TAKEI NETO, D. E.; http://lattes.cnpq.br/4469956777381477; TAKEI NETO, Diego Eizi.
Resumo:
Computational thinking (CT) is a reasoning process that consists of formulating a problem and solving it in steps that a computer is capable of solving. This process is so important that authors consider it as an enhancer of the competences operational aspects of human beings, which can be used in some strands, such as for example, in interdisciplinary development in basic education subjects, such as Mathematics and Physics, and in development from specific disciplines of Computer Science. In the context of the Mathematics discipline, we can relate an issue among nine computational thinking competencies. Identifying issues that explore these competencies can be extremely useful for students and teachers who have an interest in going deeper into this topic, as the stimulus to CT can increase the ability to solve problems. In this context, the design of intelligent models capable of predicting automatically CT skills in math issues would be a great facilitator in the process of stimulating the resolution of problems. In this work, we use a new database of questions to extract features from excerpts from the text assigned to questions by manual assessments from experts.
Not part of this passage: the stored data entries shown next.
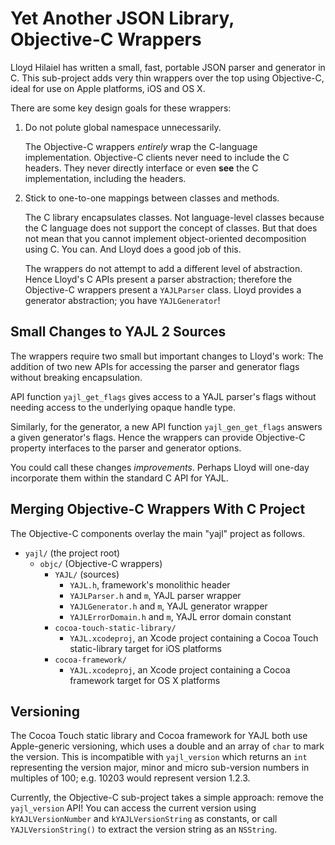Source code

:Yet Another JSON Library, Objective-C Wrappers
==============================================

Lloyd Hilaiel has written a small, fast, portable JSON parser and generator in C. This sub-project adds very thin wrappers over the top using Objective-C, ideal for use on Apple platforms, iOS and OS X.

There are some key design goals for these wrappers:

1. Do not polute global namespace unnecessarily.

	The Objective-C wrappers _entirely_ wrap the C-language implementation. Objective-C clients never need to include the C headers. They never directly interface or even __see__ the C implementation, including the headers.

2. Stick to one-to-one mappings between classes and methods.

	The C library encapsulates classes. Not language-level classes because the C language does not support the concept of classes. But that does not mean that you cannot implement object-oriented decomposition using C. You can. And Lloyd does a good job of this.

	The wrappers do not attempt to add a different level of abstraction. Hence Lloyd's C APIs present a parser abstraction; therefore the Objective-C wrappers present a `YAJLParser` class. Lloyd provides a generator abstraction; you have `YAJLGenerator`!

Small Changes to YAJL 2 Sources
-------------------------------

The wrappers require two small but important changes to Lloyd's work: The addition of two new APIs for accessing the parser and generator flags without breaking encapsulation.

API function `yajl_get_flags` gives access to a YAJL parser's flags without needing access to the underlying opaque handle type.

Similarly, for the generator, a new API function `yajl_gen_get_flags` answers a given generator's flags. Hence the wrappers can provide Objective-C property interfaces to the parser and generator options.

You could call these changes _improvements_. Perhaps Lloyd will one-day incorporate them within the standard C API for YAJL.

Merging Objective-C Wrappers With C Project
-------------------------------------------

The Objective-C components overlay the main "yajl" project as follows.

- `yajl/` (the project root)
	- `objc/` (Objective-C wrappers)
		- `YAJL/` (sources)
			- `YAJL.h`, framework's monolithic header
			- `YAJLParser.h` and `m`, YAJL parser wrapper
			- `YAJLGenerator.h` and `m`, YAJL generator wrapper
			- `YAJLErrorDomain.h` and `m`, YAJL error domain constant
		- `cocoa-touch-static-library/`
			- `YAJL.xcodeproj`, an Xcode project containing a Cocoa Touch static-library target for iOS platforms
		- `cocoa-framework/`
			- `YAJL.xcodeproj`, an Xcode project containing a Cocoa framework target for OS X platforms

Versioning
----------

The Cocoa Touch static library and Cocoa framework for YAJL both use Apple-generic versioning, which uses a double and an array of `char` to mark the version. This is incompatible with `yajl_version` which returns an `int` representing the version major, minor and micro sub-version numbers in multiples of 100; e.g. 10203 would represent version 1.2.3.

Currently, the Objective-C sub-project takes a simple approach: remove the `yajl_version` API! You can access the current version using `kYAJLVersionNumber` and `kYAJLVersionString` as constants, or call `YAJLVersionString()` to extract the version string as an `NSString`.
From these questions, we developed
classifiers using Term Frequency-Inverse Document Frequency (TF-IDF) and Latent Dirichlet Allocation (LDA) as model features, recalculating the values of these characteristics through the use of the excerpts, with the objective to increase the importance of those that belong to the excerpts highlighted by the evaluators, and increasing the effectiveness of the classification of the questions in relation to the stimulated computational thinking competencies.